Le poète est un artisan de la langue : elle est sa demeure privée et publique, son temple de méditation, son lieu d'origine, sa source prolifique. C'est en elle que se construit sa véritable identité, et s'il voyage à l'étranger, ou dans les zones les plus obscures de son être, c'est elle encore qui lui offre son assise. Où qu'il aille c'est encore en elle qu'il voyage, c'est elle qui fait résonner l'impression pour la changer en poème.

Tout cela ne va pas sans risques : on peut fort bien, si l'on n'y prend garde, se soûler de mots, et, croyant dire, ne rien dire du tout. D'où la nécessité de faire silence, de se laisser aller doucement aux impressions vivantes, sans rien espérer, sans rien chercher, et si rien ne se passe peu importe.

Le pire, pour un poète, c'est de se croire obligé d'écrire. D'où la poétasserie qui encombre les manuels.

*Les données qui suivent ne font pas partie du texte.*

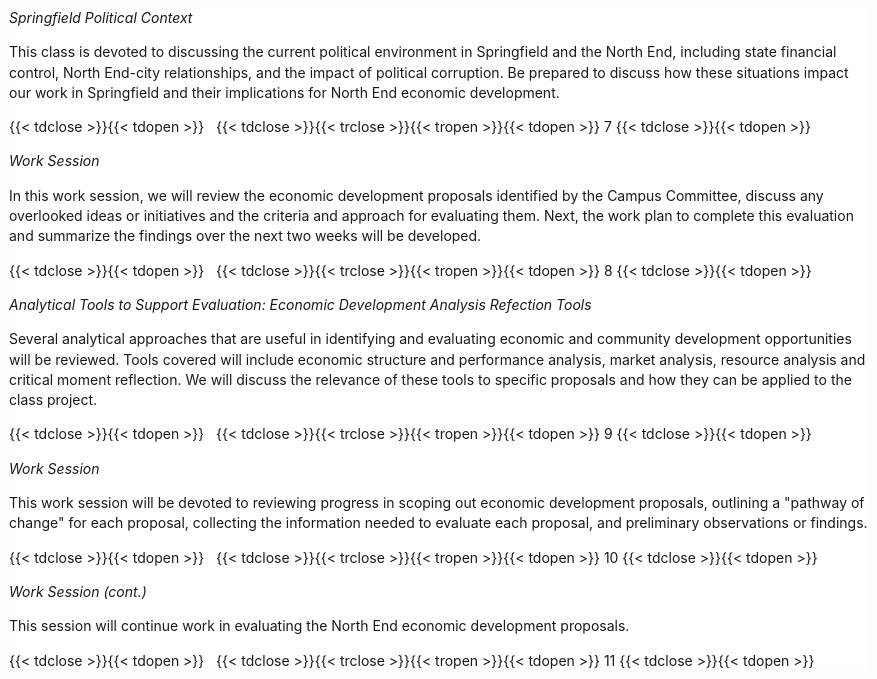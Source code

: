 *Springfield Political Context* 

This class is devoted to discussing the current political environment in Springfield and the North End, including state financial control, North End-city relationships, and the impact of political corruption. Be prepared to discuss how these situations impact our work in Springfield and their implications for North End economic development.

{{< tdclose >}}{{< tdopen >}}
 
{{< tdclose >}}{{< trclose >}}{{< tropen >}}{{< tdopen >}}
7
{{< tdclose >}}{{< tdopen >}}

*Work Session* 

In this work session, we will review the economic development proposals identified by the Campus Committee, discuss any overlooked ideas or initiatives and the criteria and approach for evaluating them. Next, the work plan to complete this evaluation and summarize the findings over the next two weeks will be developed.

{{< tdclose >}}{{< tdopen >}}
 
{{< tdclose >}}{{< trclose >}}{{< tropen >}}{{< tdopen >}}
8
{{< tdclose >}}{{< tdopen >}}

*Analytical Tools to Support Evaluation: Economic Development Analysis Refection Tools*

Several analytical approaches that are useful in identifying and evaluating economic and community development opportunities will be reviewed. Tools covered will include economic structure and performance analysis, market analysis, resource analysis and critical moment reflection. We will discuss the relevance of these tools to specific proposals and how they can be applied to the class project.

{{< tdclose >}}{{< tdopen >}}
 
{{< tdclose >}}{{< trclose >}}{{< tropen >}}{{< tdopen >}}
9
{{< tdclose >}}{{< tdopen >}}

*Work Session*

This work session will be devoted to reviewing progress in scoping out economic development proposals, outlining a "pathway of change" for each proposal, collecting the information needed to evaluate each proposal, and preliminary observations or findings.

{{< tdclose >}}{{< tdopen >}}
 
{{< tdclose >}}{{< trclose >}}{{< tropen >}}{{< tdopen >}}
10
{{< tdclose >}}{{< tdopen >}}

*Work Session (cont.)* 

This session will continue work in evaluating the North End economic development proposals.

{{< tdclose >}}{{< tdopen >}}
 
{{< tdclose >}}{{< trclose >}}{{< tropen >}}{{< tdopen >}}
11
{{< tdclose >}}{{< tdopen >}}
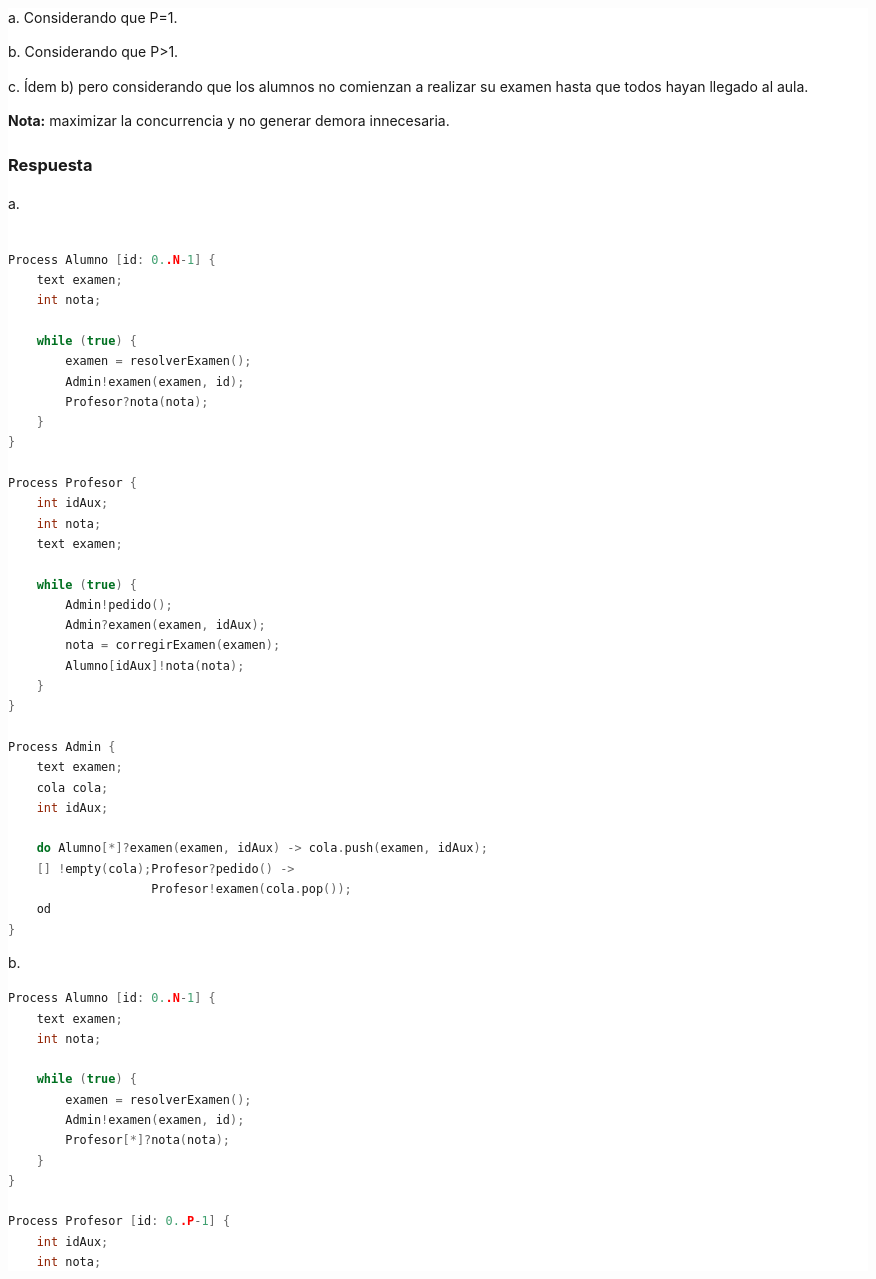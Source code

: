 a.  Considerando que P=1.

b. Considerando que P>1.

c. Ídem b) pero considerando que los alumnos no comienzan a realizar su examen hasta que todos hayan llegado al aula.

__Nota:__ maximizar la concurrencia y no generar demora innecesaria.

### Respuesta

a.
```cpp

Process Alumno [id: 0..N-1] {
    text examen;
    int nota;

    while (true) {
        examen = resolverExamen();
        Admin!examen(examen, id);
        Profesor?nota(nota);
    }
}

Process Profesor {
    int idAux;
    int nota;
    text examen;

    while (true) { 
        Admin!pedido();
        Admin?examen(examen, idAux);
        nota = corregirExamen(examen);
        Alumno[idAux]!nota(nota);
    }
}

Process Admin {
    text examen;
    cola cola;
    int idAux;

    do Alumno[*]?examen(examen, idAux) -> cola.push(examen, idAux);
    [] !empty(cola);Profesor?pedido() -> 
                    Profesor!examen(cola.pop());
    od
}
```

b.
```cpp
Process Alumno [id: 0..N-1] {
    text examen;
    int nota;

    while (true) {
        examen = resolverExamen();
        Admin!examen(examen, id);
        Profesor[*]?nota(nota);
    }
}

Process Profesor [id: 0..P-1] {
    int idAux;
    int nota;
```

Dans le champ si vaste de la littérature la poésie occupe une place à part, absolument singulière. Elle entretient avec le langage un rapport très particulier. Bien sûr elle utilise le mot comme toute oeuvre littéraire, mais d'une manière non conventionnelle : la signification passe au second plan, au bénéfice de rapports musicaux qui font chanter le vers, vibrer la sensibilité comme la corde d'un arc qui libère la flèche :

           "Et rose elle a vécu ce que vivent les roses" (Malherbe)

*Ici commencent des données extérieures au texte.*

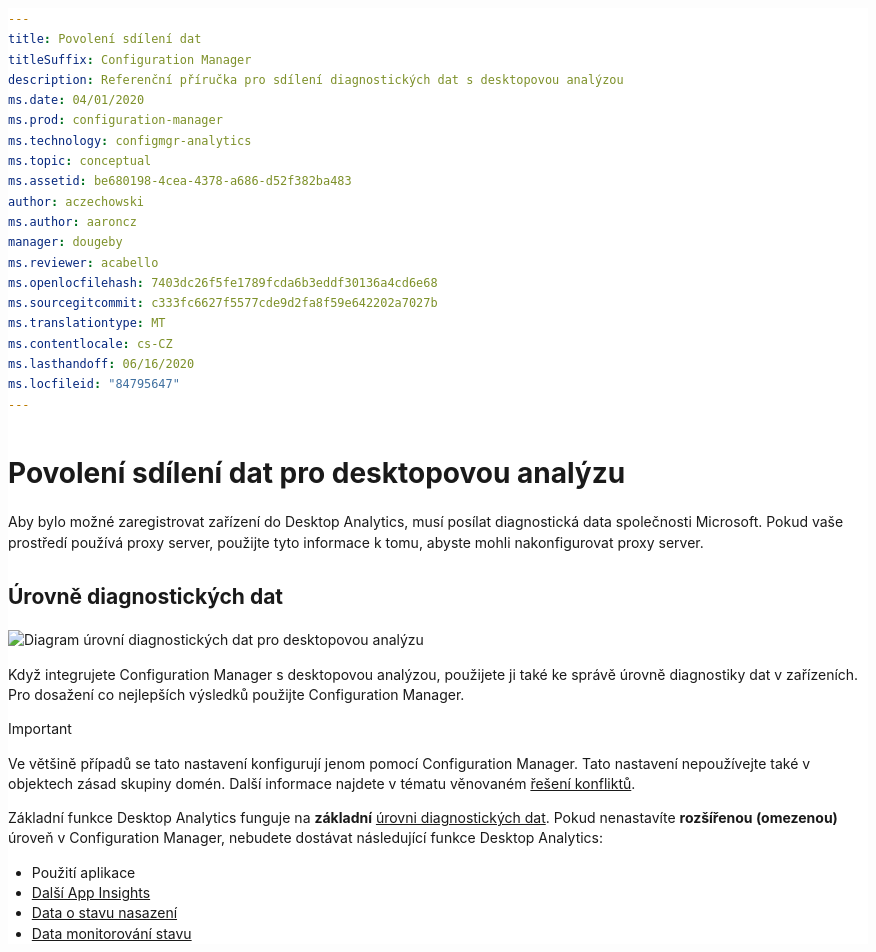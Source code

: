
```yaml
---
title: Povolení sdílení dat
titleSuffix: Configuration Manager
description: Referenční příručka pro sdílení diagnostických dat s desktopovou analýzou
ms.date: 04/01/2020
ms.prod: configuration-manager
ms.technology: configmgr-analytics
ms.topic: conceptual
ms.assetid: be680198-4cea-4378-a686-d52f382ba483
author: aczechowski
ms.author: aaroncz
manager: dougeby
ms.reviewer: acabello
ms.openlocfilehash: 7403dc26f5fe1789fcda6b3eddf30136a4cd6e68
ms.sourcegitcommit: c333fc6627f5577cde9d2fa8f59e642202a7027b
ms.translationtype: MT
ms.contentlocale: cs-CZ
ms.lasthandoff: 06/16/2020
ms.locfileid: "84795647"
---
```

# <a name="enable-data-sharing-for-desktop-analytics"></a>Povolení sdílení dat pro desktopovou analýzu

Aby bylo možné zaregistrovat zařízení do Desktop Analytics, musí posílat diagnostická data společnosti Microsoft. Pokud vaše prostředí používá proxy server, použijte tyto informace k tomu, abyste mohli nakonfigurovat proxy server.

## <a name="diagnostic-data-levels"></a>Úrovně diagnostických dat

![Diagram úrovní diagnostických dat pro desktopovou analýzu](media/diagnostic-data-levels.png)

Když integrujete Configuration Manager s desktopovou analýzou, použijete ji také ke správě úrovně diagnostiky dat v zařízeních. Pro dosažení co nejlepších výsledků použijte Configuration Manager.

> [!Important]  
> Ve většině případů se tato nastavení konfigurují jenom pomocí Configuration Manager. Tato nastavení nepoužívejte také v objektech zásad skupiny domén. Další informace najdete v tématu věnovaném [řešení konfliktů](enroll-devices.md#conflict-resolution).

Základní funkce Desktop Analytics funguje na **základní** [úrovni diagnostických dat](https://docs.microsoft.com/windows/privacy/configure-windows-diagnostic-data-in-your-organization#diagnostic-data-levels). Pokud nenastavíte **rozšířenou (omezenou)** úroveň v Configuration Manager, nebudete dostávat následující funkce Desktop Analytics:

- Použití aplikace
- [Další App Insights](compat-assessment.md#additional-insights)
- [Data o stavu nasazení](deploy-prod.md#address-deployment-alerts)
- [Data monitorování stavu](health-status-monitoring.md)
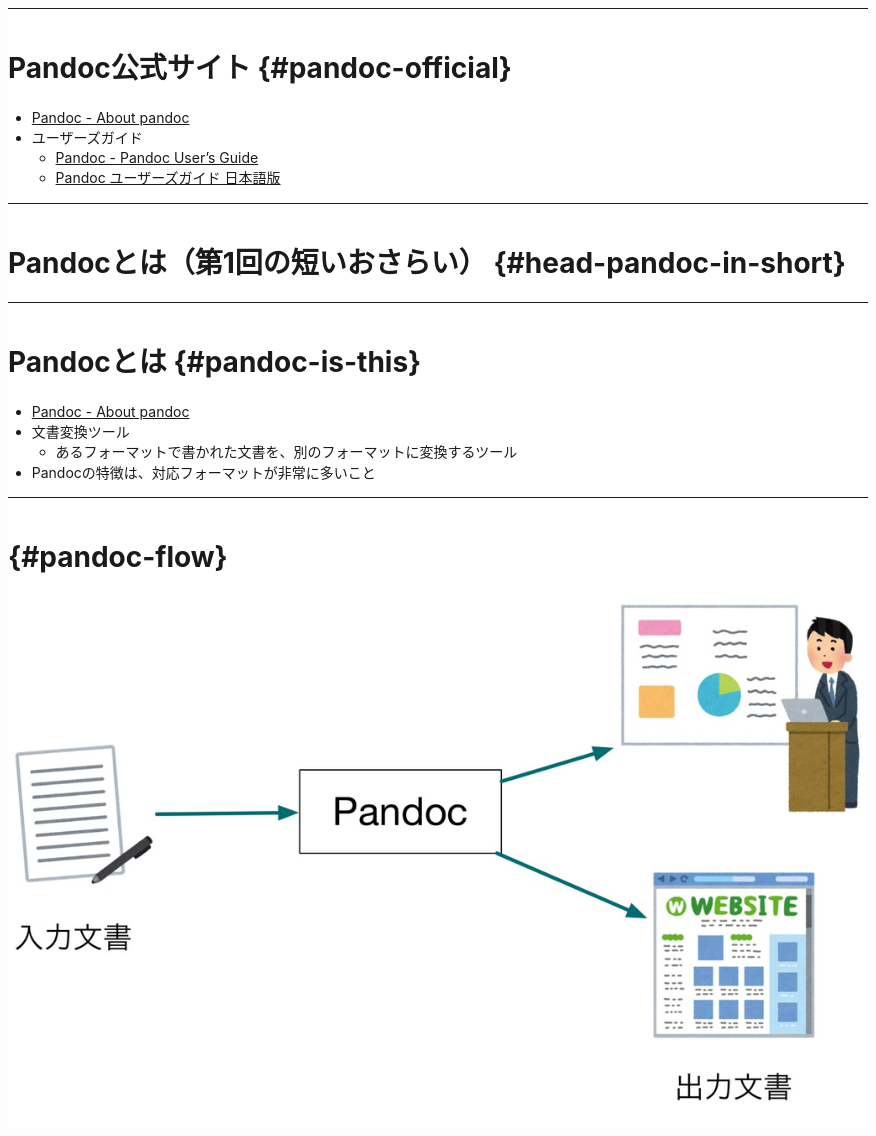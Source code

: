 ----

# Pandoc公式サイト {#pandoc-official}

- [Pandoc - About pandoc](http://pandoc.org/index.html)
- ユーザーズガイド
    - [Pandoc - Pandoc User’s Guide](http://pandoc.org/MANUAL.html)
    - [Pandoc ユーザーズガイド 日本語版](http://sky-y.github.io/site-pandoc-jp/users-guide/)

----

# Pandocとは（第1回の短いおさらい） {#head-pandoc-in-short}

----

# Pandocとは {#pandoc-is-this}

- [Pandoc - About pandoc](http://pandoc.org/index.html)
- 文書変換ツール
    - あるフォーマットで書かれた文書を、別のフォーマットに変換するツール
- Pandocの特徴は、対応フォーマットが非常に多いこと

----

# {#pandoc-flow}

![Pandocの処理フロー](figure/pandoc_block.jpg)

Qu'entendons-nous, que sentons-nous ici ? La rime intérieure (rose - roses), admirablement placée en début et en fin de vers, emporte le sens, le traverse, le sublime, ouvrant une dimension d'infini, qui vient contredire expressément le sens, lequel rappelait prosaïquement que la vie est brève. L'extraordinaire musicalité de ce vers emporte le sujet au delà de la vie brève pour le faire planer dans l'immortalité ! A quoi s'ajoute encore le rythme scandé en quatre temps, comme une partition de sonate, avec ses alternances de temps longs et de temps courts. Voilà un vers de qualité exceptionnelle, comme on en trouve aussi chez Ronsard dans les meilleurs de ses sonnets :

            "Languissante elle meurt feuille à feuille déclose" 

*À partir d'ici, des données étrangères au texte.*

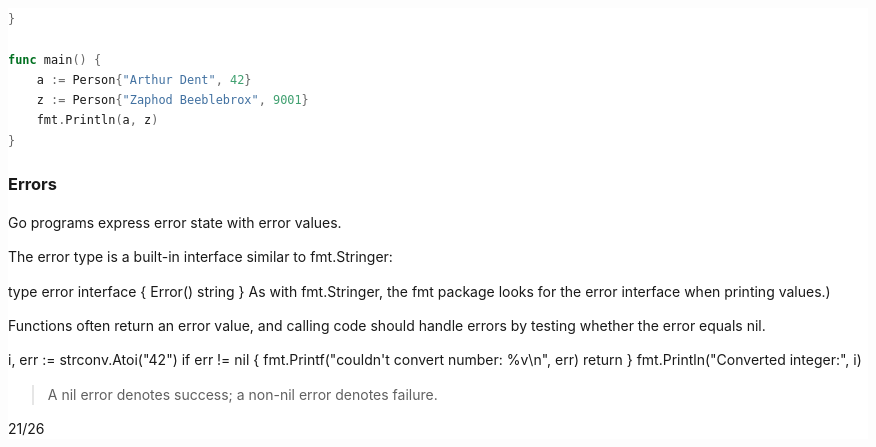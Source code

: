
 ```go
}

func main() {
	a := Person{"Arthur Dent", 42}
	z := Person{"Zaphod Beeblebrox", 9001}
	fmt.Println(a, z)
}
```


### Errors
Go programs express error state with error values.

The error type is a built-in interface similar to fmt.Stringer:

type error interface {
    Error() string
}
As with fmt.Stringer, the fmt package looks for the error interface when printing values.)

Functions often return an error value, and calling code should handle errors by testing whether the error equals nil.

i, err := strconv.Atoi("42")
if err != nil {
    fmt.Printf("couldn't convert number: %v\n", err)
    return
}
fmt.Println("Converted integer:", i)
> A nil error denotes success; a non-nil error denotes failure.

21/26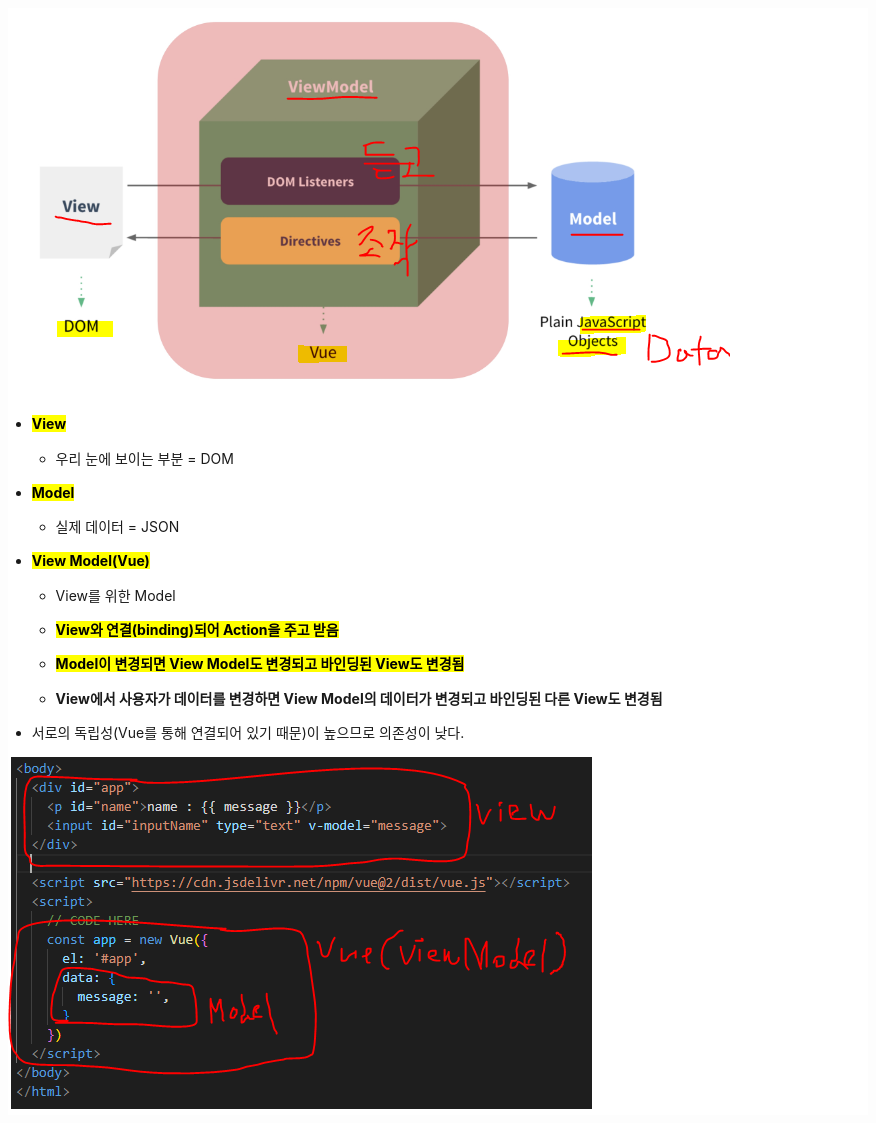 ![](Vue_basic_assets/2022-10-31-14-49-01-image.png)

* **<mark>View</mark>**
  
  * 우리 눈에 보이는 부분 = DOM

* **<mark>Model</mark>**
  
  * 실제 데이터 = JSON

* **<mark>View Model(Vue)</mark>**
  
  * View를 위한 Model
  
  * **<mark>View와 연결(binding)되어 Action을 주고 받음</mark>**
  
  * **<mark>Model이 변경되면 View Model도 변경되고 바인딩된 View도 변경됨</mark>**
  
  * **View에서 사용자가 데이터를 변경하면 View Model의 데이터가 변경되고 바인딩된 다른 View도 변경됨**

* 서로의 독립성(Vue를 통해 연결되어 있기 때문)이 높으므로 의존성이 낮다.

![](Vue_basic_assets/2022-10-31-14-53-36-image.png)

Pure merveille ! Le lecteur est comme emporté malgré lui dans une descente irréversible, fatale, (feuille à feuille) sur la pente du déclin.

Encore une fois tout vient de la sensation. Le vrai mystère est cet inexplicable passage de l'impression vécue à l'acte de langage qui l'exprime. Je ne vois pas de recette pour en rendre compte, et moins encore de le favoriser. On dira : c'est la grâce, et nul ne saurait provoquer la grâce. La poésie est l'enfant de la grâce.